"A pair came to the store today claiming to be one of your cousins," Perla is clearing up the final table.
Tourists are few in between at this time of the night. Archie scrunches his face, refraining whatever instinctual unpleasant remark he was about to say to his best friend. It's not her fault, he tells himself.
"What impression did they gave you?" prods Archie.
"Lost. Aren't most of us, though?" sighs Perla.
"Anything else that caught your attention?"
"Well... They did mention wanting to settle here. Said they've been wandering the country in search of those like them. You mentioned you lot like living unnoticed, I wasn't expecting it would be this... extreme?"
The brunet almost laughs at that. Oh Holy Triad, if only that were not the case. Besides Llua's group and the two suspicious tourists, he hadn't truly meet anyone else like him, whether by birthright or through happenstance. It should be concerning how estranged he has been to his own culture since his mother ran away to the city a decade ago. Ever since, he has repressed most memories of his life from when he lived with the ka'an. The stories on the other hand, they stuck with him whether he liked it or not.
"Anyway—" Perla polishes the remaining pesky stain, she bites her tongue only smiling when it finally disappears, "—what do you think those two are up to?"
"Nothing good."
"Are you reconsidering Llua's offer?"
Archie shrugs.
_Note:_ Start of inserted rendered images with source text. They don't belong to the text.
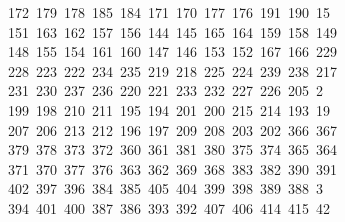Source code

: \begin{tabbing}
\ 172\ 179\ 178\ 185\ 184\ 171\ 170\ 177\ 176\ 191\ 190\ 15\\[0pt]
\ 151\ 163\ 162\ 157\ 156\ 144\ 145\ 165\ 164\ 159\ 158\ 149\\[0pt]
\>\ 148\ 155\ 154\ 161\ 160\ 147\ 146\ 153\ 152\ 167\ 166\ 229\\[0pt]
\>\ 228\ 223\ 222\ 234\ 235\ 219\ 218\ 225\ 224\ 239\ 238\ 217\ \\[0pt]
\ 231\ 230\ 237\ 236\ 220\ 221\ 233\ 232\ 227\ 226\ 205\ 2\\[0pt]
\ 199\ 198\ 210\ 211\ 195\ 194\ 201\ 200\ 215\ 214\ 193\ 19\\[0pt]
\ 207\ 206\ 213\ 212\ 196\ 197\ 209\ 208\ 203\ 202\ 366\ 367\\[0pt]
\>\ 379\ 378\ 373\ 372\ 360\ 361\ 381\ 380\ 375\ 374\ 365\ 364\\[0pt]
\>\ 371\ 370\ 377\ 376\ 363\ 362\ 369\ 368\ 383\ 382\ 390\ 391\ \\[0pt]
\ 402\ 397\ 396\ 384\ 385\ 405\ 404\ 399\ 398\ 389\ 388\ 3\\[0pt]
\ 394\ 401\ 400\ 387\ 386\ 393\ 392\ 407\ 406\ 414\ 415\ 42\\[0pt]

\end{tabbing}
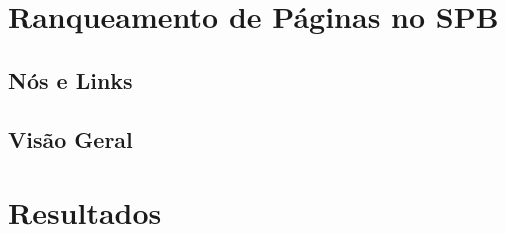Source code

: \section{Ranqueamento de Páginas no SPB}
\label{est:ran}

\subsection{Nós e Links}
\label{est:ran:nos}

\subsection{Visão Geral}
\label{est:ran:vis}

\section{Resultados}
\label{est:res}
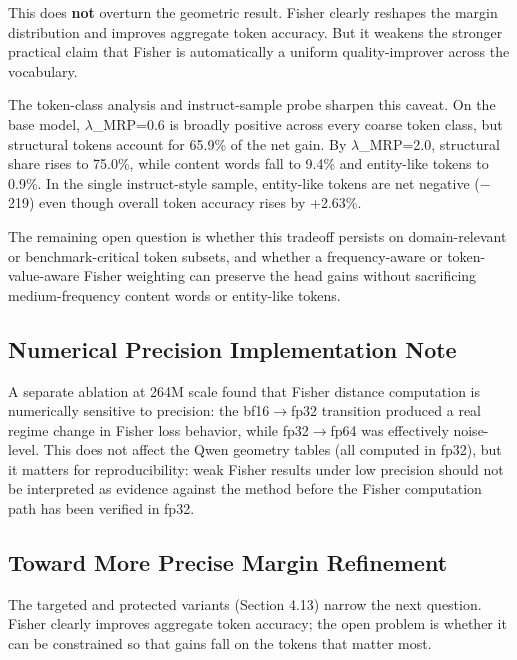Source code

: \documentclass[
  11pt,
]{article}
\begin{document}
This does \textbf{not} overturn the geometric result. Fisher clearly
reshapes the margin distribution and improves aggregate token accuracy.
But it weakens the stronger practical claim that Fisher is automatically
a uniform quality-improver across the vocabulary.

The token-class analysis and instruct-sample probe sharpen this caveat.
On the base model, $\lambda$\_MRP=0.6 is broadly positive across every coarse
token class, but structural tokens account for 65.9\% of the net gain.
By $\lambda$\_MRP=2.0, structural share rises to 75.0\%, while content words
fall to 9.4\% and entity-like tokens to 0.9\%. In the single
instruct-style sample, entity-like tokens are net negative ($-$219) even
though overall token accuracy rises by +2.63\%.

The remaining open question is whether this tradeoff persists on
domain-relevant or benchmark-critical token subsets, and whether a
frequency-aware or token-value-aware Fisher weighting can preserve the
head gains without sacrificing medium-frequency content words or
entity-like tokens.

\hypertarget{numerical-precision-implementation-note}{%
\subsection{Numerical Precision Implementation
Note}\label{numerical-precision-implementation-note}}

A separate ablation at 264M scale found that Fisher distance computation
is numerically sensitive to precision: the bf16$\rightarrow$fp32 transition produced
a real regime change in Fisher loss behavior, while fp32$\rightarrow$fp64 was
effectively noise-level. This does not affect the Qwen geometry tables
(all computed in fp32), but it matters for reproducibility: weak Fisher
results under low precision should not be interpreted as evidence
against the method before the Fisher computation path has been verified
in fp32.

\hypertarget{toward-more-precise-margin-refinement}{%
\subsection{Toward More Precise Margin
Refinement}\label{toward-more-precise-margin-refinement}}

The targeted and protected variants (Section 4.13) narrow the next
question. Fisher clearly improves aggregate token accuracy; the open
problem is whether it can be constrained so that gains fall on the
tokens that matter most.
\end{document}
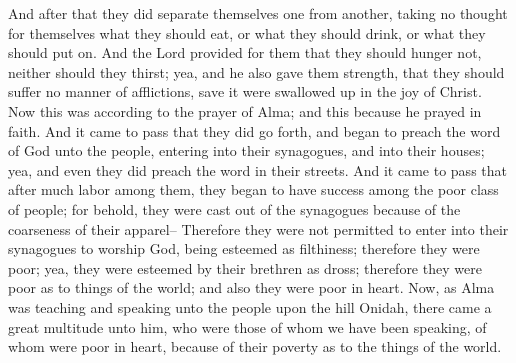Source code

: And after that they did separate themselves one from another, taking no thought for themselves what they should eat, or what they should drink, or what they should put on.
\bverse \iffalse And the Lord provided for them that they should hunger not, neither should they thirst; yea, and he also gave them strength, that they should suffer no manner of afflictions, save it were swallowed up in the joy of Christ. Now this was according to the prayer of Alma; and this because he prayed in faith. \fi
And the Lord provided for them that they should hunger not, neither should they thirst; yea, and he also gave them strength, that they should suffer no manner of afflictions, save it were swallowed up in the joy of Christ. Now this was according to the prayer of Alma; and this because he prayed in faith.
\bchapter
\bverse \iffalse And it came to pass that they did go forth, and began to preach the word of God unto the people, entering into their synagogues, and into their houses; yea, and even they did preach the word in their streets. \fi
And it came to pass that they did go forth, and began to preach the word of God unto the people, entering into their synagogues, and into their houses; yea, and even they did preach the word in their streets.
\bverse \iffalse And it came to pass that after much labor among them, they began to have success among the poor class of people; for behold, they were cast out of the synagogues because of the coarseness of their apparel-- \fi
And it came to pass that after much labor among them, they began to have success among the poor class of people; for behold, they were cast out of the synagogues because of the coarseness of their apparel--
\bverse \iffalse Therefore they were not permitted to enter into their synagogues to worship God, being esteemed as filthiness; therefore they were poor; yea, they were esteemed by their brethren as dross; therefore they were poor as to things of the world; and also they were poor in heart. \fi
Therefore they were not permitted to enter into their synagogues to worship God, being esteemed as filthiness; therefore they were poor; yea, they were esteemed by their brethren as dross; therefore they were poor as to things of the world; and also they were poor in heart.
\bverse \iffalse Now, as Alma was teaching and speaking unto the people upon the hill Onidah, there came a great multitude unto him, who were those of whom we have been speaking, of whom were poor in heart, because of their poverty as to the things of the world. \fi
Now, as Alma was teaching and speaking unto the people upon the hill Onidah, there came a great multitude unto him, who were those of whom we have been speaking, of whom were poor in heart, because of their poverty as to the things of the world.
When he moved to Port Alba he was sure he had left that part of him behind. As long as he didn't acknowledge it, he was content to play the role the world wanted him to be. Assimilation is a matter of survival, or so his mother said when she changed her last name for the doctor's. He was made to forget his grandparents' tongue, prohibited from speaking it. What good did it do for him in the end?
A slight push on his shoulder brings him back to the present. Perla has forgone her uniform for a white sundress and a heavy denim jacket. Green-blue eyes stare at him expectantly.
"Are we eating out or what?" she asks.